Ganzheitlicher Ansatz um den Energieverbrauch zu ermitteln

Mit einem ganzheitlichen Blick auf den Betrieb stellt man zunächst fest, wie ein Produkt durch die Produktion läuft und welche Qualitäts- und Sicherheitsanforderungen beachtet werden müssen, erläutert der Energieberater. Anschließend folgt man dem Fluss der Energie durch den Betrieb. Davon erstellt man eine grafische Darstellung mit einem sogenannten Sankey-Diagramm.

Damit bekommt man einen Eindruck davon, welches die großen Energieverbraucher im Unternehmen sind. Man kann beispielsweise daraus entnehmen, dass die Optimierung der Klimaanlage das wichtigste Problem ist, während die Verbesserung der Druckluft- und der Lichtanlagen zweitrangig sind. Darauf aufbauend kann man die Einflussfaktoren mit der Multivariaten Regressionsanalyse noch weiter unterteilen und dann Entscheidungen zu konkreten Verbesserungsmaßnahmen treffen.

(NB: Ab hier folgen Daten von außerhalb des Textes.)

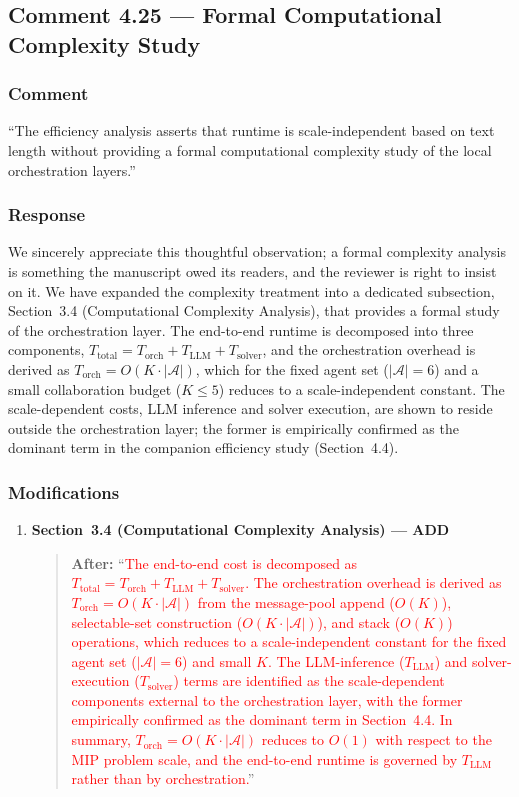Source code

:\documentclass[11pt,a4paper]{article}
\begin{document}
\subsection{Comment 4.25 --- Formal Computational Complexity Study}

\subsubsection{Comment}
``The efficiency analysis asserts that runtime is scale-independent based on text length without providing a formal computational complexity study of the local orchestration layers.''

\subsubsection{Response}
We sincerely appreciate this thoughtful observation; a formal complexity analysis is something the manuscript owed its readers, and the reviewer is right to insist on it. We have expanded the complexity treatment into a dedicated subsection, Section~3.4 (Computational Complexity Analysis), that provides a formal study of the orchestration layer. The end-to-end runtime is decomposed into three components, $T_{\text{total}}=T_{\text{orch}}+T_{\text{LLM}}+T_{\text{solver}}$, and the orchestration overhead is derived as $T_{\text{orch}}=O(K\cdot|\mathcal{A}|)$, which for the fixed agent set ($|\mathcal{A}|=6$) and a small collaboration budget ($K\le 5$) reduces to a scale-independent constant. The scale-dependent costs, LLM inference and solver execution, are shown to reside outside the orchestration layer; the former is empirically confirmed as the dominant term in the companion efficiency study (Section~4.4).

\subsubsection{Modifications}
\begin{enumerate}
\item \textbf{Section~3.4 (Computational Complexity Analysis) --- ADD}
\begin{quote}
\textbf{After:} ``\textcolor{red}{The end-to-end cost is decomposed as $T_{\text{total}}=T_{\text{orch}}+T_{\text{LLM}}+T_{\text{solver}}$. The orchestration overhead is derived as $T_{\text{orch}}=O(K\cdot|\mathcal{A}|)$ from the message-pool append ($O(K)$), selectable-set construction ($O(K\cdot|\mathcal{A}|)$), and stack ($O(K)$) operations, which reduces to a scale-independent constant for the fixed agent set ($|\mathcal{A}|=6$) and small $K$. The LLM-inference ($T_{\text{LLM}}$) and solver-execution ($T_{\text{solver}}$) terms are identified as the scale-dependent components external to the orchestration layer, with the former empirically confirmed as the dominant term in Section~4.4. In summary, $T_{\text{orch}}=O(K\cdot|\mathcal{A}|)$ reduces to $O(1)$ with respect to the MIP problem scale, and the end-to-end runtime is governed by $T_{\text{LLM}}$ rather than by orchestration.}''
\end{quote}
\end{enumerate}
\end{document}
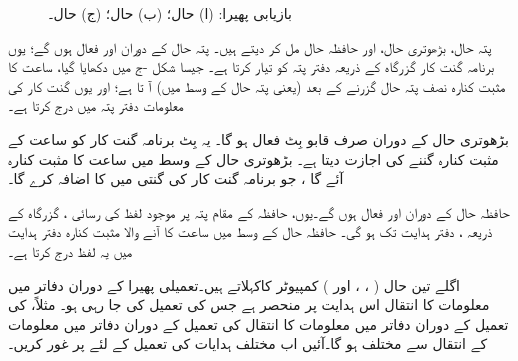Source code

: \begin{figure}
\begin{subfigure}{0.30\textwidth}
\caption{}
\end{subfigure}
\caption{
بازیابی پھیرا: (ا)  حال؛ (ب)  حال؛ (ج)  حال۔
}
\label{شکل_کمپیوٹر_اجاگر_حصے_بازیابی_پھیرا}
\end{figure}


پتہ حال، بڑھوتری حال، اور حافظہ حال مل کر  دیتے ہیں۔ پتہ حال کے دوران  اور  فعال ہوں گے؛ یوں برنامہ گنت کار    گزرگاہ کے ذریعہ  دفتر پتہ کو  تیار کرتا ہے۔ جیسا شکل  -ج   میں دکھایا گیا،  ساعت کا مثبت کنارہ  نصف  پتہ حال  گزرنے کے بعد (یعنی  پتہ حال کے وسط میں)  آ تا ہے؛ اور یوں  گنت کار کی معلومات دفتر پتہ میں  درج کرتا ہے۔

بڑھوتری حال کے دوران صرف  قابو بِٹ فعال ہو گا۔ یہ بِٹ برنامہ گنت کار  کو ساعت کے مثبت کنارہ گننے کی اجازت دیتا ہے۔ بڑھوتری حال کے وسط میں ساعت کا مثبت کنارہ آئے گا ، جو برنامہ گنت کار کی گنتی میں    کا اضافہ کرے گا۔

حافظہ حال کے دوران  اور  فعال ہوں گے۔یوں،  حافظہ کے مقام پتہ پر موجود  لفظ کی رسائی ،  گزرگاہ کے ذریعہ ، دفتر ہدایت تک    ہو گی۔ حافظہ حال کے وسط میں   ساعت کا  آنے والا مثبت کنارہ  دفتر ہدایت میں یہ لفظ  درج کرتا ہے۔

اگلے تین حال ( ، ، اور  ) کمپیوٹر کاکہلاتے   ہیں۔تعمیلی پھیرا  کے دوران دفاتر میں معلومات کا انتقال  اس ہدایت پر منحصر ہے جس کی تعمیل کی جا رہی ہو۔ مثلاً،    کی تعمیل کے دوران دفاتر میں معلومات کا انتقال   کی تعمیل کے دوران دفاتر میں معلومات کے انتقال  سے مختلف ہو گا۔آئیں     اب مختلف ہدایات  کی تعمیل  کے لئے پر غور کریں۔

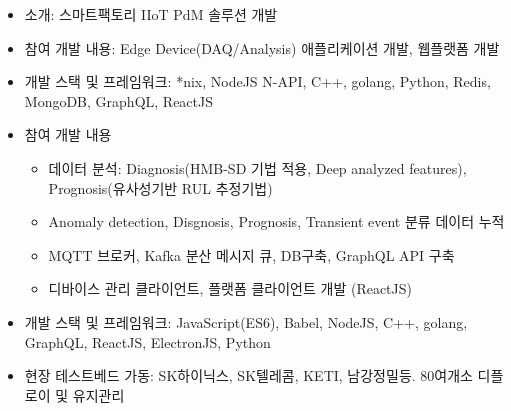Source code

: 
\begin{itemize}[label=]
	\item 소개: 스마트팩토리 IIoT PdM 솔루션 개발
	\item 참여 개발 내용: Edge Device(DAQ/Analysis) 애플리케이션 개발, 웹플랫폼 개발
	\item 개발 스택 및 프레임워크: *nix, NodeJS N-API, C++, golang, Python, Redis, MongoDB, GraphQL, ReactJS
	\item 참여 개발 내용
	      \begin{itemize}[label=]
		      \item 데이터 분석: Diagnosis(HMB-SD 기법 적용, Deep analyzed features), Prognosis(유사성기반 RUL 추정기법)
		      \item Anomaly detection, Disgnosis, Prognosis, Transient event 분류 데이터 누적
		      \item MQTT 브로커, Kafka 분산 메시지 큐, DB구축, GraphQL API 구축
		      \item 디바이스 관리 클라이언트, 플랫폼 클라이언트 개발 (ReactJS)
	      \end{itemize}
	\item 개발 스택 및 프레임워크: JavaScript(ES6), Babel, NodeJS, C++, golang, GraphQL, ReactJS, ElectronJS, Python
	\item 현장 테스트베드 가동: SK하이닉스, SK텔레콤, KETI, 남강정밀등. 80여개소 디플로이 및 유지관리
\end{itemize}
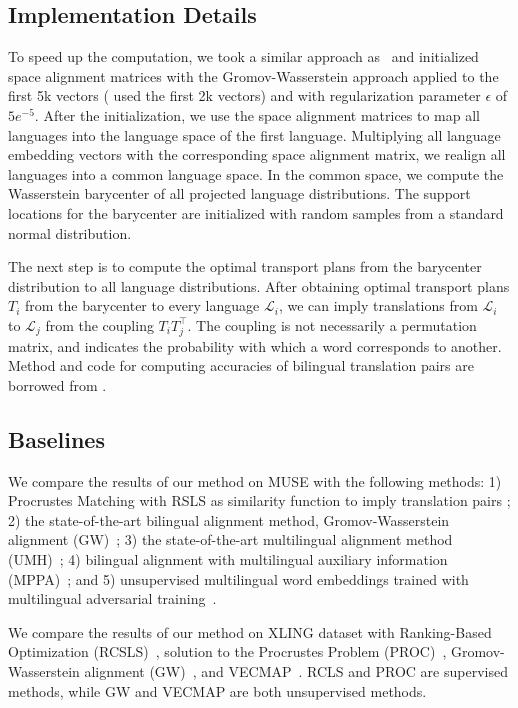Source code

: \documentclass{article}
\begin{document}
\subsection{Implementation Details} 
To speed up the computation, we took a similar approach as~\citet{AlauxGCJ19} and initialized space alignment matrices with the Gromov-Wasserstein approach \cite{AlvarezMelisJaakkola18} applied to the first 5k vectors (\citet{AlauxGCJ19} used the first 2k vectors) and with regularization parameter $\epsilon$ of $5e^{-5}$. 
After the initialization, we use the space alignment matrices to map all languages into the language space of the first language. Multiplying all language embedding vectors with the corresponding space alignment matrix, we realign all languages into a common language space.
In the common space, we compute the Wasserstein barycenter of all projected language distributions. The support locations for the barycenter are initialized with random samples from a standard normal distribution.

The next step is to compute the optimal transport plans from the barycenter distribution to all language distributions. After obtaining optimal transport plans $T_i$ from the barycenter to every language $\mathcal{L}_i$, we can imply translations from $\mathcal{L}_i$ to $\mathcal{L}_j$ from the coupling $T_i T_j^\top$.
The coupling is not necessarily a permutation matrix, and indicates the probability with which a word corresponds to another. 
Method and code for computing accuracies of bilingual translation pairs are borrowed from \citet{AlvarezMelisJaakkola18}.

\subsection{Baselines} We compare the results of our method on MUSE with the following methods: 1) Procrustes Matching with RSLS as similarity function to imply translation pairs \cite{LampleCRDJ18};
2) the state-of-the-art bilingual alignment method, Gromov-Wasserstein alignment (GW)~\cite{AlvarezMelisJaakkola18}; 3) the state-of-the-art multilingual alignment method (UMH)~\cite{AlauxGCJ19}; 4) bilingual alignment with multilingual auxiliary information (MPPA)~\cite{TaitelbaumCG19a}; and 5) unsupervised multilingual word embeddings trained with multilingual adversarial training~\cite{ChenCardie18}.

We compare the results of our method on XLING dataset with Ranking-Based Optimization (RCSLS)~\cite{JoulinBMJG18},  solution to the Procrustes Problem (PROC)~\cite{ArtetxeLA18a,LampleCRDJ18,glavas-etal-2019-properly}, Gromov-Wasserstein alignment (GW)~\cite{AlvarezMelisJaakkola18}, and VECMAP~\cite{ArtetxeLA18a}. RCLS and PROC are supervised methods, while GW and VECMAP are both unsupervised methods. 
\end{document}
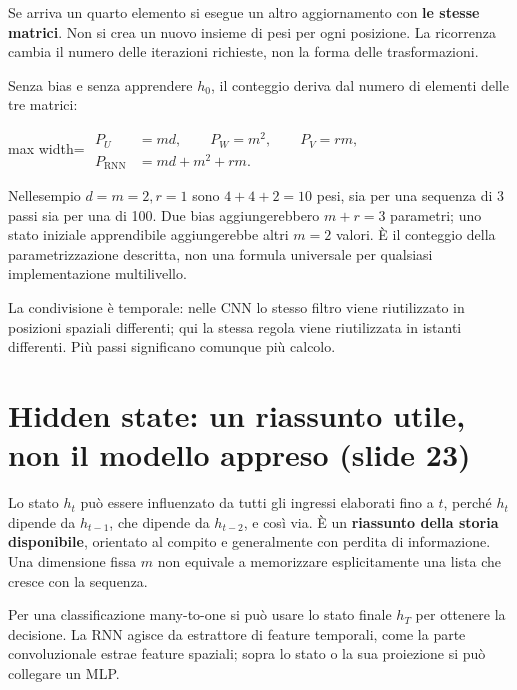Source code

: \documentclass[11pt,a4paper,oneside,openany]{book}
\begin{document}
Se arriva un quarto elemento si esegue un altro aggiornamento con \textbf{le stesse matrici}. Non si crea un nuovo insieme di pesi per ogni posizione. La ricorrenza cambia il numero delle iterazioni richieste, non la forma delle trasformazioni.

Senza bias e senza apprendere \(h_0\), il conteggio deriva dal numero di elementi delle tre matrici:

\begin{center}
\begin{adjustbox}{max width=\linewidth}
$\displaystyle 
\begin{aligned}
P_U&=md,\qquad P_W=m^2,\qquad P_V=rm,\\
\boxed{P_{\mathrm{RNN}}}&=\boxed{md+m^2+rm.}
\end{aligned}
$
\end{adjustbox}
\end{center}

Nell\textquotesingle esempio \(d=m=2,r=1\) sono \(4+4+2=10\) pesi, sia per una sequenza di 3 passi sia per una di 100. Due bias aggiungerebbero \(m+r=3\) parametri; uno stato iniziale apprendibile aggiungerebbe altri \(m=2\) valori. È il conteggio della parametrizzazione descritta, non una formula universale per qualsiasi implementazione multilivello.

La condivisione è temporale: nelle CNN lo stesso filtro viene riutilizzato in posizioni spaziali differenti; qui la stessa regola viene riutilizzata in istanti differenti. Più passi significano comunque più calcolo.

\section{Hidden state: un riassunto utile, non il modello appreso (slide 23)}\label{f03-r346}

Lo stato \(h_t\) può essere influenzato da tutti gli ingressi elaborati fino a \(t\), perché \(h_t\) dipende da \(h_{t-1}\), che dipende da \(h_{t-2}\), e così via. È un \textbf{riassunto della storia disponibile}, orientato al compito e generalmente con perdita di informazione. Una dimensione fissa \(m\) non equivale a memorizzare esplicitamente una lista che cresce con la sequenza.

Per una classificazione many-to-one si può usare lo stato finale \(h_T\) per ottenere la decisione. La RNN agisce da estrattore di feature temporali, come la parte convoluzionale estrae feature spaziali; sopra lo stato o la sua proiezione si può collegare un MLP.
\end{document}
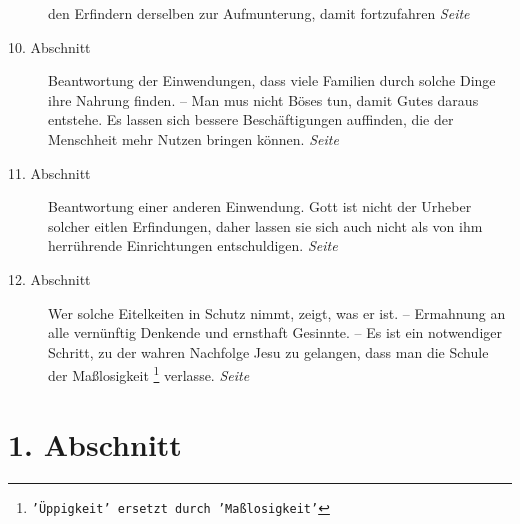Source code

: \begin{description}
den Erfindern derselben zur Aufmunterung, damit fortzufahren
\dotfill \textit{Seite~\pageref{kap17_ab9}}\\
\item[10. Abschnitt] Beantwortung der Einwendungen, dass viele Familien durch
solche Dinge ihre Nahrung finden. -- Man mus nicht Böses tun, damit Gutes
daraus entstehe. Es lassen sich bessere Beschäftigungen auffinden, die der
Menschheit mehr Nutzen bringen können.
\dotfill \textit{Seite~\pageref{kap17_ab10}}\\
\item[11. Abschnitt] Beantwortung einer anderen Einwendung. Gott ist nicht der
Urheber solcher eitlen Erfindungen, daher lassen sie sich auch nicht als von
ihm herrührende Einrichtungen entschuldigen.
\dotfill \textit{Seite~\pageref{kap17_ab11}}\\
\item[12. Abschnitt] Wer solche Eitelkeiten in Schutz nimmt, zeigt, was er ist.
-- Ermahnung an alle vernünftig Denkende und ernsthaft Gesinnte. -- Es ist ein
notwendiger Schritt, zu der wahren Nachfolge Jesu zu gelangen, dass man die
Schule der Maßlosigkeit
\footnote{\texttt{'Üppigkeit' ersetzt durch 'Maßlosigkeit'}}
verlasse.
\dotfill \textit{Seite~\pageref{kap17_ab12}}\\

\end{description}

\newpage

\section{1. Abschnitt} \label{kap17_ab1}


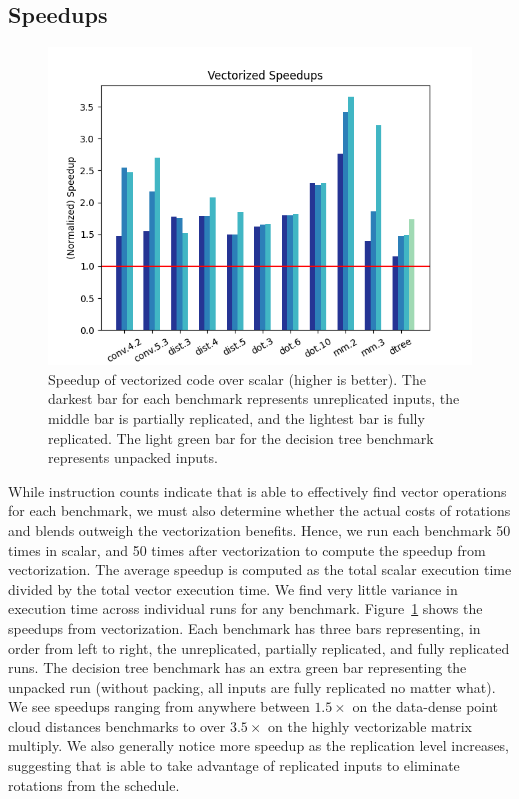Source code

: \subsection{Speedups}\label{sec:speedups}

\begin{figure}
    \includegraphics[width=0.7\linewidth]{figures/graphs/vector_speedups.png}
    \caption{Speedup of vectorized code over scalar (higher is better). The darkest bar for each benchmark represents unreplicated inputs, the middle bar is partially replicated, and the lightest bar is fully replicated. The light green bar for the decision tree benchmark represents unpacked inputs.}\label{fig:vector-speedups}
\end{figure}

While instruction counts indicate that \system is able to effectively find vector operations for each benchmark, we must also determine whether the actual costs of rotations and blends outweigh the vectorization benefits. Hence, we run each benchmark 50 times in scalar, and 50 times after vectorization to compute the speedup from vectorization.
The average speedup is computed as the total scalar execution time divided by the total vector execution time.
We find very little variance in execution time across individual runs for any benchmark.
Figure~\ref{fig:vector-speedups} shows the speedups from vectorization. Each benchmark has three bars representing, in order from left to right, the unreplicated, partially replicated, and fully replicated runs. 
The decision tree benchmark has an extra green bar representing the unpacked run (without packing, all inputs are fully replicated no matter what).
We see speedups ranging from anywhere between $1.5\times$ on the data-dense point cloud distances benchmarks to over $3.5\times$ on the highly vectorizable matrix multiply.
We also generally notice more speedup as the replication level increases, suggesting that \system is able to take advantage of replicated inputs to eliminate rotations from the schedule.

Zusatzausbildung für Energiemanager

Die Anwendung dieser Methode erfordert Fachleute mit einer Zusatzausbildung – anlog zu Steuerberatern und Wirtschaftsprüfern im Finanzbereich. Dafür gibt es ein Praxisseminar, in dem das notwendige Know-how vermittelt wird. „Die Teilnehmer meiner Seminare zeigen sich immer sehr zufrieden“, berichtet Jankowski-Tepe. „Endlich verstehen wir die Materie und haben ein Handwerkszeug, wie man das Potenzial für Verbesserungen in der Energieeffizienz für die ISO 50001 ermittelt und umsetzt und für den Nachweis der Verbesserung der energiebezogenen Leistungen im Sinne der ISO 50003 dokumentiert“, meint ein Teilnehmer.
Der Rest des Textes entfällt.